The boy will take his comics and his mother’s kiss on his forehead and on the one of his cheeks that is nearest to her. He will think he doesn’t want to read, because he suspects reading might be difficult, but he won’t say that, for fear of being rude. He will not know what to do when he sees that she is very sad about him, and so he will pretend that his head hurts more than it does and she will nod a lot and put a bottle of Lucozade wrapped in crinkling yellow stuff on the bedside cabinet which is his while he is here and then she will stand up and he will suddenly regret that she is leaving.

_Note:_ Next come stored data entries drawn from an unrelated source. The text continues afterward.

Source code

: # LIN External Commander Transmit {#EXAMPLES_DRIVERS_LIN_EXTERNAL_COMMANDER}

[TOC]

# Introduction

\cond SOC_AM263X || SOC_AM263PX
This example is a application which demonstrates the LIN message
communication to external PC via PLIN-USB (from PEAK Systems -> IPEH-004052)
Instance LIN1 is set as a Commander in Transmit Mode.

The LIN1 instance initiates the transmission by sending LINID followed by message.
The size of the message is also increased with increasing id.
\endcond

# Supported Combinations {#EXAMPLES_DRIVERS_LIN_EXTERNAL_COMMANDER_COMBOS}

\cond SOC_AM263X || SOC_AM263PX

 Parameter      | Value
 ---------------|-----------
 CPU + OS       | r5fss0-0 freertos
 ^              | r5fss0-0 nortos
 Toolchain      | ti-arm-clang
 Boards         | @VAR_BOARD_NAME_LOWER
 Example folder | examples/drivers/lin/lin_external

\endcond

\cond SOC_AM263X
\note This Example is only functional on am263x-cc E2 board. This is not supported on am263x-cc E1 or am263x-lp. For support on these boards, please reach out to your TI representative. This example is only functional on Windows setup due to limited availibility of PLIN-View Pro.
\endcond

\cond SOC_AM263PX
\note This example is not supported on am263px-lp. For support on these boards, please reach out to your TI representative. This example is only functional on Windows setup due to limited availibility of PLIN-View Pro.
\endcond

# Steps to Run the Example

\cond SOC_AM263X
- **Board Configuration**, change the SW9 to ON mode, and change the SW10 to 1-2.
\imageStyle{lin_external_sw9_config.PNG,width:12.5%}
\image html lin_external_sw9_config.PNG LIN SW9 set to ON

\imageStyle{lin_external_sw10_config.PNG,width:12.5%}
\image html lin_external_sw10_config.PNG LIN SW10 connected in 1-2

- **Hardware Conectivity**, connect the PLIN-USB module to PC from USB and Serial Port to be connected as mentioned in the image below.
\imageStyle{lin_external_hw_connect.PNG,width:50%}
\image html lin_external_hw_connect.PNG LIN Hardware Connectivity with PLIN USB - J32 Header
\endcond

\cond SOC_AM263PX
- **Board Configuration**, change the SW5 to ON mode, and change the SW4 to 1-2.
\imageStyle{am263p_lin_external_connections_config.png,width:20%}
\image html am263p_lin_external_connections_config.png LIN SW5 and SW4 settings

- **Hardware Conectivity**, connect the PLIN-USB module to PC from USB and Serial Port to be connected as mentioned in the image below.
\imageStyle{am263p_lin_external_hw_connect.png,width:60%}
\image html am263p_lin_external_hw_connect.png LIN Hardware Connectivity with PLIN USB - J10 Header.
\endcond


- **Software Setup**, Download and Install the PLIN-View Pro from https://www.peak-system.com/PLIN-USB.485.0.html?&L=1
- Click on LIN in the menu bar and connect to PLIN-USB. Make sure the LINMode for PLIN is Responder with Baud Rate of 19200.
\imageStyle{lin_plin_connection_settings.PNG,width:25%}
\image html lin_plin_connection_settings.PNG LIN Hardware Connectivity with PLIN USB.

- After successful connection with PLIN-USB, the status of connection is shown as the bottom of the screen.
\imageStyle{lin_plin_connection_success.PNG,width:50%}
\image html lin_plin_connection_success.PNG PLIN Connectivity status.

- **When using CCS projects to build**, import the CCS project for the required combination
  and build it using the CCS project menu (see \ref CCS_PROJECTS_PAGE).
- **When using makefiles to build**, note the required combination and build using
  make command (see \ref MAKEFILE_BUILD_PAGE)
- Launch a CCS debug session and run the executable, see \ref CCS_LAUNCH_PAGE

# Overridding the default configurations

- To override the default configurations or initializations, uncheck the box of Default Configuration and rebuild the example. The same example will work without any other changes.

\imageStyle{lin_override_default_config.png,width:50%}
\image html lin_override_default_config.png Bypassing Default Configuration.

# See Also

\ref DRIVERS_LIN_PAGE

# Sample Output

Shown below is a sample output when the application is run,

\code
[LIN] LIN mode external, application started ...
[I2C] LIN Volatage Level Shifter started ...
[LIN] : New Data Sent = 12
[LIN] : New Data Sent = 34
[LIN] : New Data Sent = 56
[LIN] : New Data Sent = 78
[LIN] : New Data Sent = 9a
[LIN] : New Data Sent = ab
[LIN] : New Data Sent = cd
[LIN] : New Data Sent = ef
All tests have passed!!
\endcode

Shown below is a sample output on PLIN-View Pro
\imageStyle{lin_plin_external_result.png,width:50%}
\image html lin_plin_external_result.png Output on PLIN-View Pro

Once he is alone he will still have the scent of her against his skin. And he will catch the only true hint he’ll ever get from his future — that there will be times when that exact perfume strikes him, makes him open like a book and ask to be hurt by strangers until he cannot think. This doesn’t unsettle him, is merely strange. He assumes it is the first of many insights and, sitting up in bed — little boy, little mickey — he is happy. The crack to his skull has left him brilliant with wishes, unsteadied by apparently too many opening paths towards glories. He has been thoroughly punished in advance and this means that his powers will be remarkable.

All the Rage

MARK HAD NEVER thought he’d consider throwing himself under a train. Turned out he was wrong.

Not for the first time.

Cheap shot, I realise, but I always do take the cheap shot. I wouldn’t really be me without it.

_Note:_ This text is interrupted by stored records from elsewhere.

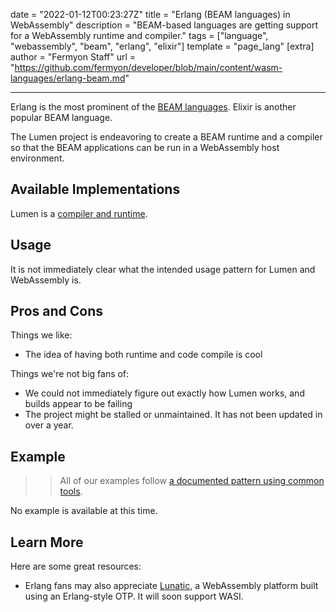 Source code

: date = "2022-01-12T00:23:27Z"
title = "Erlang (BEAM languages) in WebAssembly"
description = "BEAM-based languages are getting support for a WebAssembly runtime and compiler."
tags = ["language", "webassembly", "beam", "erlang", "elixir"]
template = "page_lang"
[extra]
author = "Fermyon Staff"
url = "https://github.com/fermyon/developer/blob/main/content/wasm-languages/erlang-beam.md"

---

Erlang is the most prominent of the [BEAM languages](https://github.com/llaisdy/beam_languages). Elixir is another popular BEAM language.

The Lumen project is endeavoring to create a BEAM runtime and a compiler so that the BEAM applications can be run in a WebAssembly host environment. 

## Available Implementations

Lumen is a [compiler and runtime](https://github.com/lumen/lumen).

## Usage

It is not immediately clear what the intended usage pattern for Lumen and WebAssembly is.

## Pros and Cons

Things we like:

- The idea of having both runtime and code compile is cool

Things we're not big fans of:

- We could not immediately figure out exactly how Lumen works, and builds appear to be failing
- The project might be stalled or unmaintained. It has not been updated in over a year.

## Example

>> All of our examples follow [a documented pattern using common tools](/wasm-languages/about-examples).

No example is available at this time.

## Learn More

Here are some great resources:

- Erlang fans may also appreciate [Lunatic](https://lunatic.solutions/), a WebAssembly platform built using an Erlang-style OTP. It will soon support WASI.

But I am me and I have been — with assistance — very badly wrong. Repeatedly.

At least the weather was okay. Hot, in fact: the light bleaching and withering down at everyone while they waited on a platform which wasn’t their platform at a station they shouldn’t have reached. This was not on the way to anywhere anybody had meant to be and apparently no services ever stopped here. It didn’t even seem to be a place for people, rather for goods, repairs in sidings, arcane mechanical processes. Mark could smell ageing oil and traces of coal dust. There was a sense beyond that of gap sites, bomb sites, failed reconstructions after the war.

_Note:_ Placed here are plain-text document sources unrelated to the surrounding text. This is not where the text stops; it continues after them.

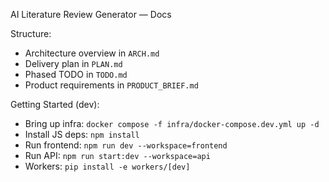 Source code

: AI Literature Review Generator — Docs

Structure:
- Architecture overview in `ARCH.md`
- Delivery plan in `PLAN.md`
- Phased TODO in `TODO.md`
- Product requirements in `PRODUCT_BRIEF.md`

Getting Started (dev):
- Bring up infra: `docker compose -f infra/docker-compose.dev.yml up -d`
- Install JS deps: `npm install`
- Run frontend: `npm run dev --workspace=frontend`
- Run API: `npm run start:dev --workspace=api`
- Workers: `pip install -e workers/[dev]`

The last world war, not the current succession of little wash-and-goes.

He found himself reminded of his childhood, the shoddy old home town and his lovingly rehearsed escapes therefrom.

And he had escaped, of course, quite quickly. Clever youngsters still could then and he was clever: full grant to go and play at studying in a mediocre, but blessedly far-removed university. He didn’t look back.

And as for going back, turning up again — nobody would have thanked me for trying that. Best to do all concerned the big, merciful favour and disappear.